(Source texts of formatted documents)
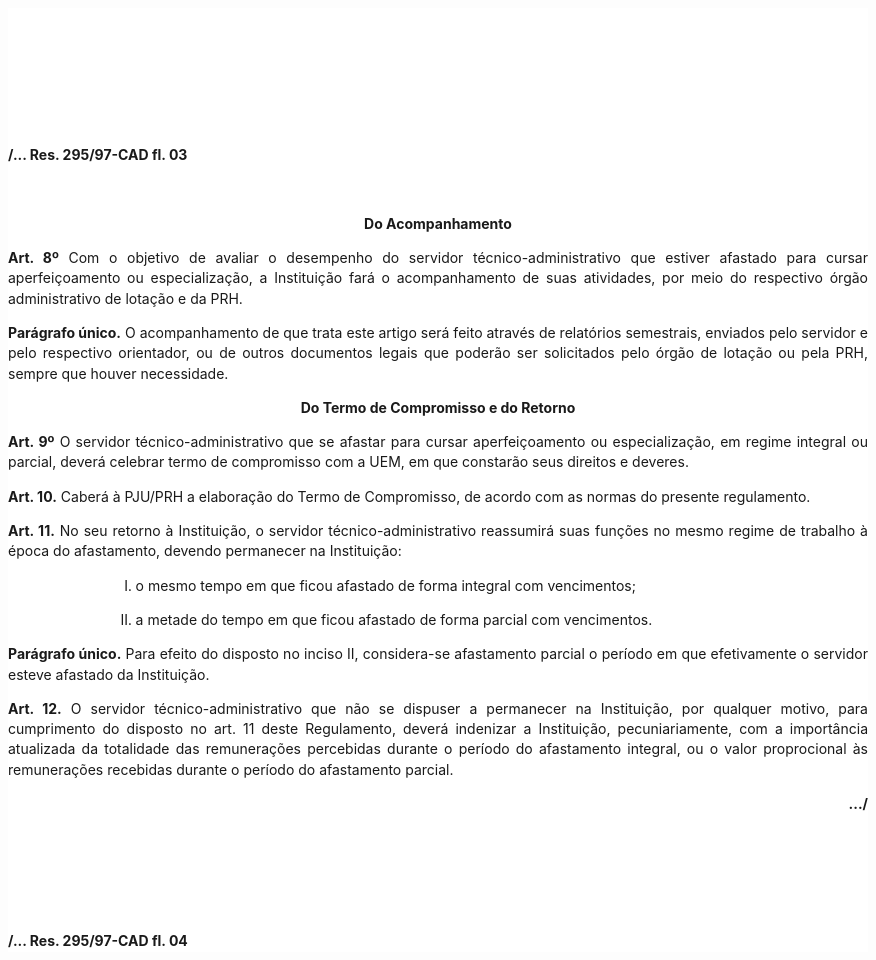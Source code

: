 </B><P ALIGN="JUSTIFY"></P>
<P ALIGN="JUSTIFY">&nbsp;</P>
<P ALIGN="JUSTIFY">&nbsp;</P>
<P ALIGN="JUSTIFY">&nbsp;</P>
<P ALIGN="JUSTIFY">&nbsp;</P>
<B><P ALIGN="JUSTIFY">/... Res. 295/97-CAD                                                                                       fl. 03</P>
</B><P ALIGN="JUSTIFY"></P>
<P ALIGN="JUSTIFY">&nbsp;</P>
<B><P ALIGN="CENTER">Do Acompanhamento</P>
</B><P ALIGN="JUSTIFY"></P>
<P ALIGN="JUSTIFY">&#9;&#9;<B>Art. 8º</B> Com o objetivo de avaliar o desempenho do servidor t&eacute;cnico-administrativo que estiver afastado para cursar aperfei&ccedil;oamento ou especializa&ccedil;&atilde;o, a Institui&ccedil;&atilde;o far&aacute; o acompanhamento de suas atividades, por meio do respectivo &oacute;rg&atilde;o administrativo de lota&ccedil;&atilde;o e da PRH.</P>
<P ALIGN="JUSTIFY">&#9;&#9;<B>Par&aacute;grafo &uacute;nico.</B> O acompanhamento de que trata este artigo ser&aacute; feito atrav&eacute;s de relat&oacute;rios semestrais, enviados pelo servidor e pelo respectivo orientador, ou de outros documentos legais que poder&atilde;o ser solicitados pelo &oacute;rg&atilde;o de lota&ccedil;&atilde;o ou pela PRH, sempre que houver necessidade.</P>
<P ALIGN="JUSTIFY"></P>
<B><P ALIGN="CENTER">Do Termo de Compromisso e do Retorno</P>
</B><P ALIGN="JUSTIFY"></P>
<P ALIGN="JUSTIFY">&#9;&#9;<B>Art. 9º</B> O servidor t&eacute;cnico-administrativo que se afastar para cursar aperfei&ccedil;oamento ou especializa&ccedil;&atilde;o, em regime integral ou parcial, dever&aacute; celebrar termo de compromisso com a UEM, em que constar&atilde;o seus direitos e deveres.</P>
<P ALIGN="JUSTIFY">&#9;&#9;<B>Art. 10.</B> Caber&aacute; &agrave; PJU/PRH a elabora&ccedil;&atilde;o do Termo de Compromisso, de acordo com as normas do presente regulamento.</P>
<P ALIGN="JUSTIFY">&#9;&#9;<B>Art. 11.</B> No seu retorno &agrave; Institui&ccedil;&atilde;o, o servidor t&eacute;cnico-administrativo reassumir&aacute; suas fun&ccedil;&otilde;es no mesmo regime de trabalho &agrave; &eacute;poca do afastamento, devendo permanecer na Institui&ccedil;&atilde;o:</P>
<OL TYPE="I">
<DIR>
<DIR>

<OL TYPE="I">

<P ALIGN="JUSTIFY"><LI>o mesmo tempo em que ficou afastado de forma integral com vencimentos;</LI></P>
<P ALIGN="JUSTIFY"><LI>a metade do tempo em que ficou afastado de forma parcial com vencimentos.</LI></P></OL>
</DIR>
</DIR>
</OL>

<P ALIGN="JUSTIFY">&#9;&#9;<B>Par&aacute;grafo &uacute;nico.</B> Para efeito do disposto no inciso II, considera-se afastamento parcial o per&iacute;odo em que efetivamente o servidor esteve afastado da Institui&ccedil;&atilde;o.</P>
<P ALIGN="JUSTIFY">&#9;&#9;<B>Art. 12.</B> O servidor t&eacute;cnico-administrativo que n&atilde;o se dispuser a permanecer na Institui&ccedil;&atilde;o, por qualquer motivo, para cumprimento do disposto no art. 11 deste Regulamento, dever&aacute; indenizar a Institui&ccedil;&atilde;o, pecuniariamente, com a import&acirc;ncia atualizada da totalidade das remunera&ccedil;&otilde;es percebidas durante o per&iacute;odo do afastamento integral, ou o valor proprocional &agrave;s remunera&ccedil;&otilde;es recebidas durante o per&iacute;odo do afastamento parcial.</P>
<P ALIGN="JUSTIFY"></P>
<B><P ALIGN="RIGHT">.../</P>
</B><P ALIGN="JUSTIFY"></P>
<P ALIGN="JUSTIFY">&nbsp;</P>
<P ALIGN="JUSTIFY">&nbsp;</P>
<P ALIGN="JUSTIFY">&nbsp;</P>
<B><P ALIGN="JUSTIFY">/... Res. 295/97-CAD                                                                                       fl. 04</P>
</B><P ALIGN="JUSTIFY"></P>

◆ **WORK REQUEST**:
State how many lines of the entries above include the word "mesmo", offering no text other than the number.

◆ **ANSWER BOX**:
2